Title: | Fast Computation of Pairwise Hamming Distances |
Type: | Package |
Version: | 1.2 |
Depends: | R (≥ 4.0.0) |
Description: | Pairwise Hamming distances are computed between the rows of a binary (0/1) matrix using highly optimized 'C' code. The input is an integer matrix where each row represents a binary feature vector and returns a symmetric integer matrix of pairwise distances. Internally, rows are bit-packed into 64-bit words for fast XOR-based comparisons, with hardware-accelerated popcount operations to count differences. 'OpenMP' parallelization ensures efficient performance for large matrices. |
License: | GPL-3 |
Encoding: | UTF-8 |
RoxygenNote: | 7.3.2 |
SystemRequirements: | C compiler (C99), OpenMP |
NeedsCompilation: | yes |
Packaged: | 2025-04-26 21:44:01 UTC; raviv |
Author: | Ravi Varadhan [aut, cre] |
Maintainer: | Ravi Varadhan <ravi.varadhan@jhu.edu> |
Repository: | CRAN |
Date/Publication: | 2025-04-27 02:00:02 UTC |
Pairwise Hamming distances
Description
Computes the pairwise Hamming distances between rows of a binary matrix.
Usage
hamming_distance(X, nthreads = NULL)
Arguments
X |
A binary (0/1) numeric matrix. |
nthreads |
Integer; number of OpenMP threads to use.

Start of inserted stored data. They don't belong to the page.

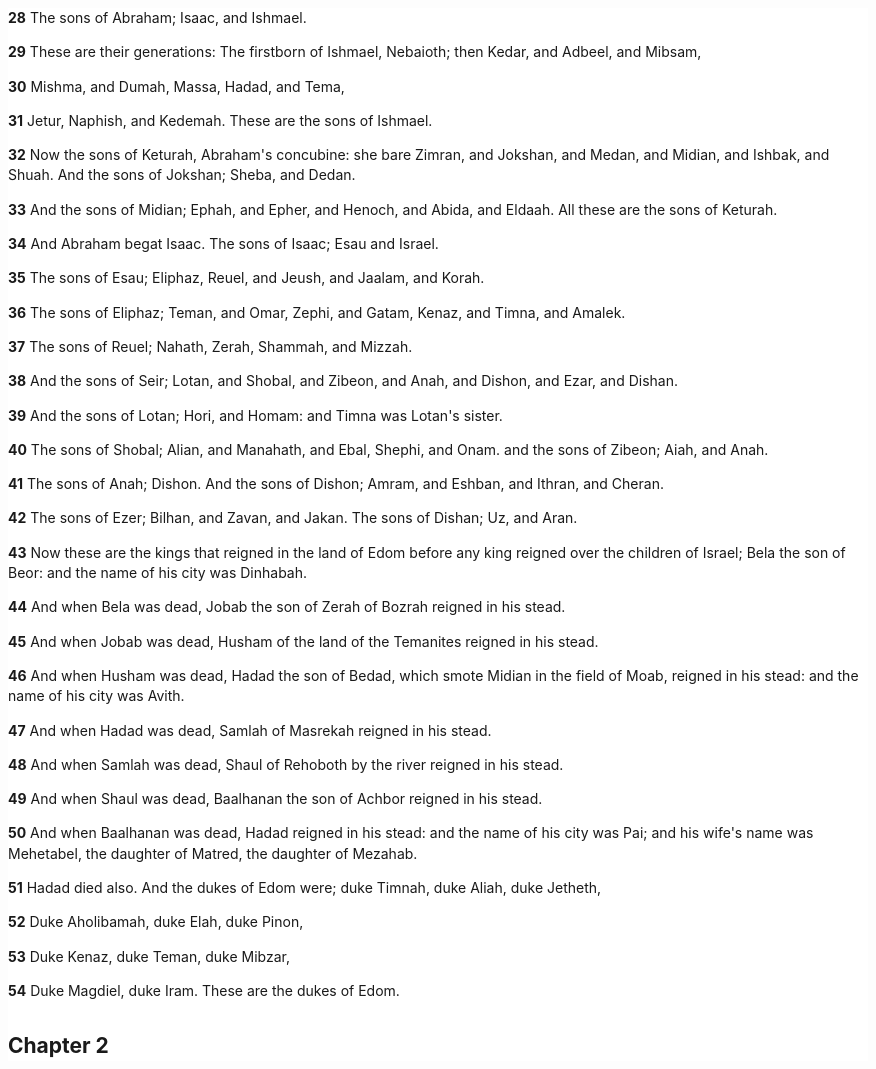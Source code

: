 **28** The sons of Abraham; Isaac, and Ishmael.

**29** These are their generations: The firstborn of Ishmael, Nebaioth; then Kedar, and Adbeel, and Mibsam,

**30** Mishma, and Dumah, Massa, Hadad, and Tema,

**31** Jetur, Naphish, and Kedemah. These are the sons of Ishmael.

**32** Now the sons of Keturah, Abraham's concubine: she bare Zimran, and Jokshan, and Medan, and Midian, and Ishbak, and Shuah. And the sons of Jokshan; Sheba, and Dedan.

**33** And the sons of Midian; Ephah, and Epher, and Henoch, and Abida, and Eldaah. All these are the sons of Keturah.

**34** And Abraham begat Isaac. The sons of Isaac; Esau and Israel.

**35** The sons of Esau; Eliphaz, Reuel, and Jeush, and Jaalam, and Korah.

**36** The sons of Eliphaz; Teman, and Omar, Zephi, and Gatam, Kenaz, and Timna, and Amalek.

**37** The sons of Reuel; Nahath, Zerah, Shammah, and Mizzah.

**38** And the sons of Seir; Lotan, and Shobal, and Zibeon, and Anah, and Dishon, and Ezar, and Dishan.

**39** And the sons of Lotan; Hori, and Homam: and Timna was Lotan's sister.

**40** The sons of Shobal; Alian, and Manahath, and Ebal, Shephi, and Onam. and the sons of Zibeon; Aiah, and Anah.

**41** The sons of Anah; Dishon. And the sons of Dishon; Amram, and Eshban, and Ithran, and Cheran.

**42** The sons of Ezer; Bilhan, and Zavan, and Jakan. The sons of Dishan; Uz, and Aran.

**43** Now these are the kings that reigned in the land of Edom before any king reigned over the children of Israel; Bela the son of Beor: and the name of his city was Dinhabah.

**44** And when Bela was dead, Jobab the son of Zerah of Bozrah reigned in his stead.

**45** And when Jobab was dead, Husham of the land of the Temanites reigned in his stead.

**46** And when Husham was dead, Hadad the son of Bedad, which smote Midian in the field of Moab, reigned in his stead: and the name of his city was Avith.

**47** And when Hadad was dead, Samlah of Masrekah reigned in his stead.

**48** And when Samlah was dead, Shaul of Rehoboth by the river reigned in his stead.

**49** And when Shaul was dead, Baalhanan the son of Achbor reigned in his stead.

**50** And when Baalhanan was dead, Hadad reigned in his stead: and the name of his city was Pai; and his wife's name was Mehetabel, the daughter of Matred, the daughter of Mezahab.

**51** Hadad died also. And the dukes of Edom were; duke Timnah, duke Aliah, duke Jetheth,

**52** Duke Aholibamah, duke Elah, duke Pinon,

**53** Duke Kenaz, duke Teman, duke Mibzar,

**54** Duke Magdiel, duke Iram. These are the dukes of Edom.

## Chapter 2
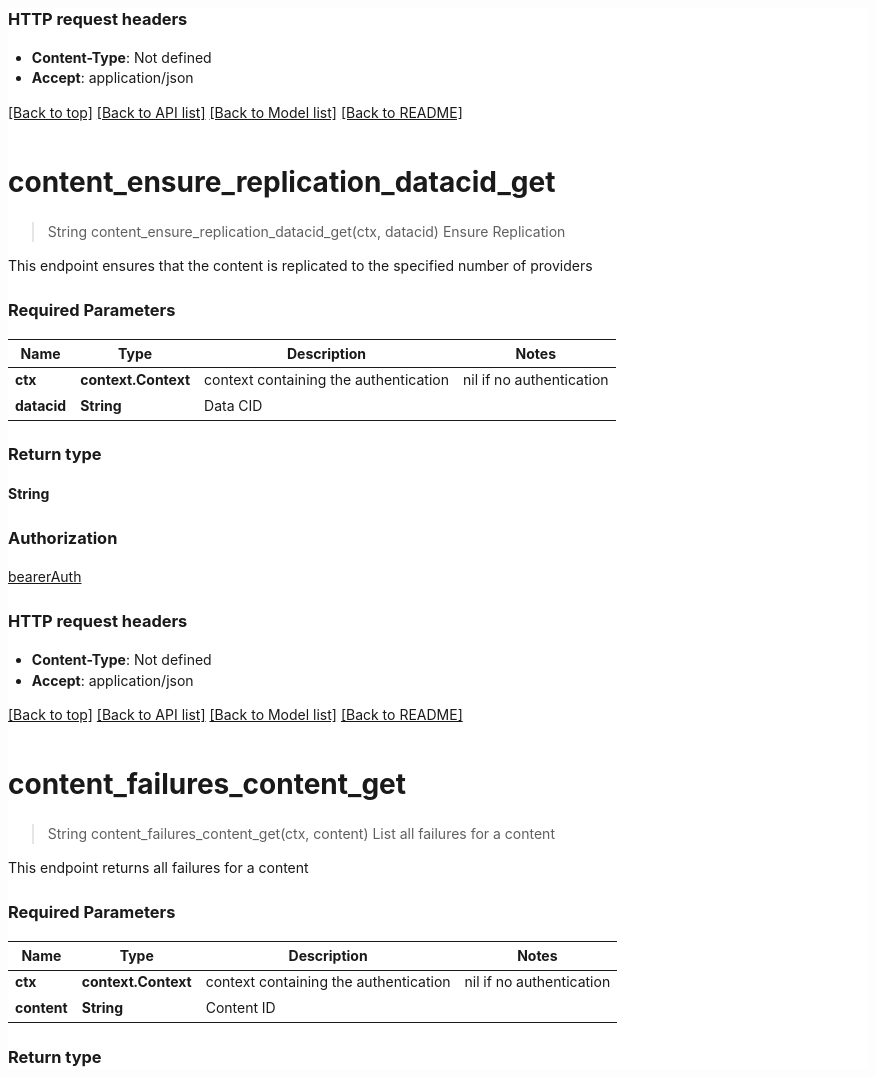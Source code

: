 ### HTTP request headers

 - **Content-Type**: Not defined
 - **Accept**: application/json

[[Back to top]](#) [[Back to API list]](../README.md#documentation-for-api-endpoints) [[Back to Model list]](../README.md#documentation-for-models) [[Back to README]](../README.md)

# **content_ensure_replication_datacid_get**
> String content_ensure_replication_datacid_get(ctx, datacid)
Ensure Replication

This endpoint ensures that the content is replicated to the specified number of providers

### Required Parameters

Name | Type | Description  | Notes
------------- | ------------- | ------------- | -------------
 **ctx** | **context.Context** | context containing the authentication | nil if no authentication
  **datacid** | **String**| Data CID | 

### Return type

**String**

### Authorization

[bearerAuth](../README.md#bearerAuth)

### HTTP request headers

 - **Content-Type**: Not defined
 - **Accept**: application/json

[[Back to top]](#) [[Back to API list]](../README.md#documentation-for-api-endpoints) [[Back to Model list]](../README.md#documentation-for-models) [[Back to README]](../README.md)

# **content_failures_content_get**
> String content_failures_content_get(ctx, content)
List all failures for a content

This endpoint returns all failures for a content

### Required Parameters

Name | Type | Description  | Notes
------------- | ------------- | ------------- | -------------
 **ctx** | **context.Context** | context containing the authentication | nil if no authentication
  **content** | **String**| Content ID | 

### Return type
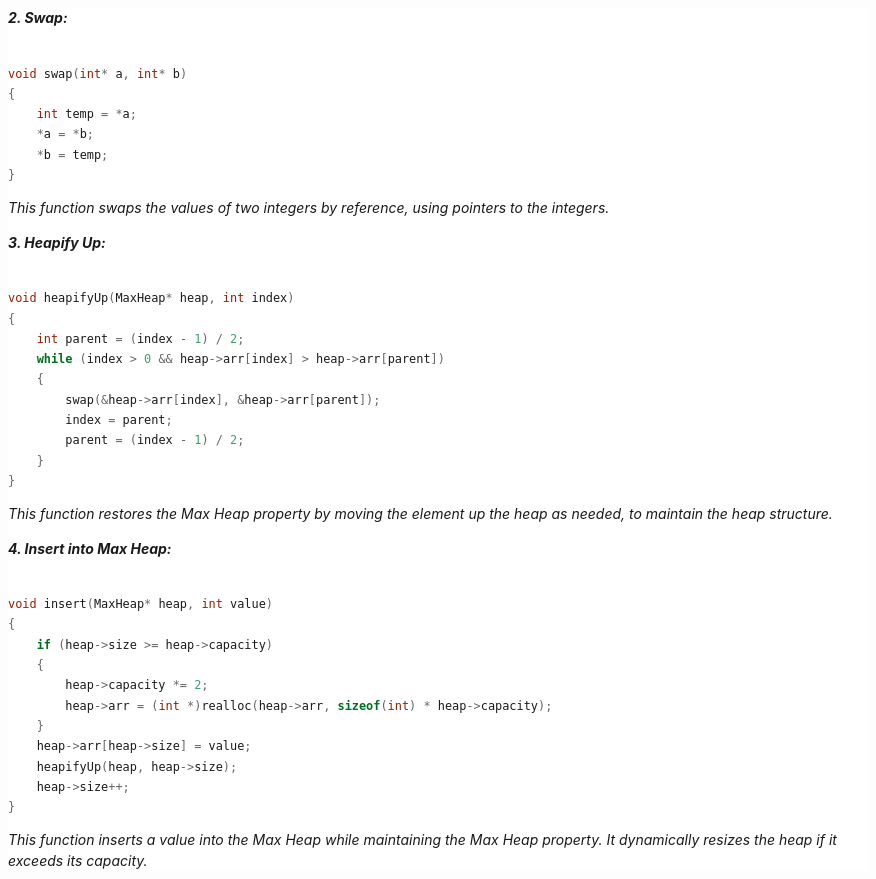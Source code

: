 **_2. Swap:_**

```c

void swap(int* a, int* b)
{
    int temp = *a;
    *a = *b;
    *b = temp;
}

```

_This function swaps the values of two integers by reference, using pointers to the integers._


**_3. Heapify Up:_**

```c

void heapifyUp(MaxHeap* heap, int index)
{
    int parent = (index - 1) / 2;
    while (index > 0 && heap->arr[index] > heap->arr[parent])
    {
        swap(&heap->arr[index], &heap->arr[parent]);
        index = parent;
        parent = (index - 1) / 2;
    }
}

```

_This function restores the Max Heap property by moving the element up the heap as needed, to maintain the heap structure._


**_4. Insert into Max Heap:_**

```c

void insert(MaxHeap* heap, int value)
{
    if (heap->size >= heap->capacity)
    {
        heap->capacity *= 2;
        heap->arr = (int *)realloc(heap->arr, sizeof(int) * heap->capacity);
    }
    heap->arr[heap->size] = value;
    heapifyUp(heap, heap->size);
    heap->size++;
}

```

_This function inserts a value into the Max Heap while maintaining the Max Heap property. It dynamically resizes the heap if it exceeds its capacity._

If |
Value
An integer matrix of pairwise Hamming distances.
Examples
n <- 10000
m <- 1000
set.seed(2468)
X <- matrix(sample(0:1, n * m, replace = TRUE), nrow = n)
# Use all available threads
system.time(result <- hamming_distance(X))
# limit to 2 threads
system.time(hamming_distance(X, nthreads = 2))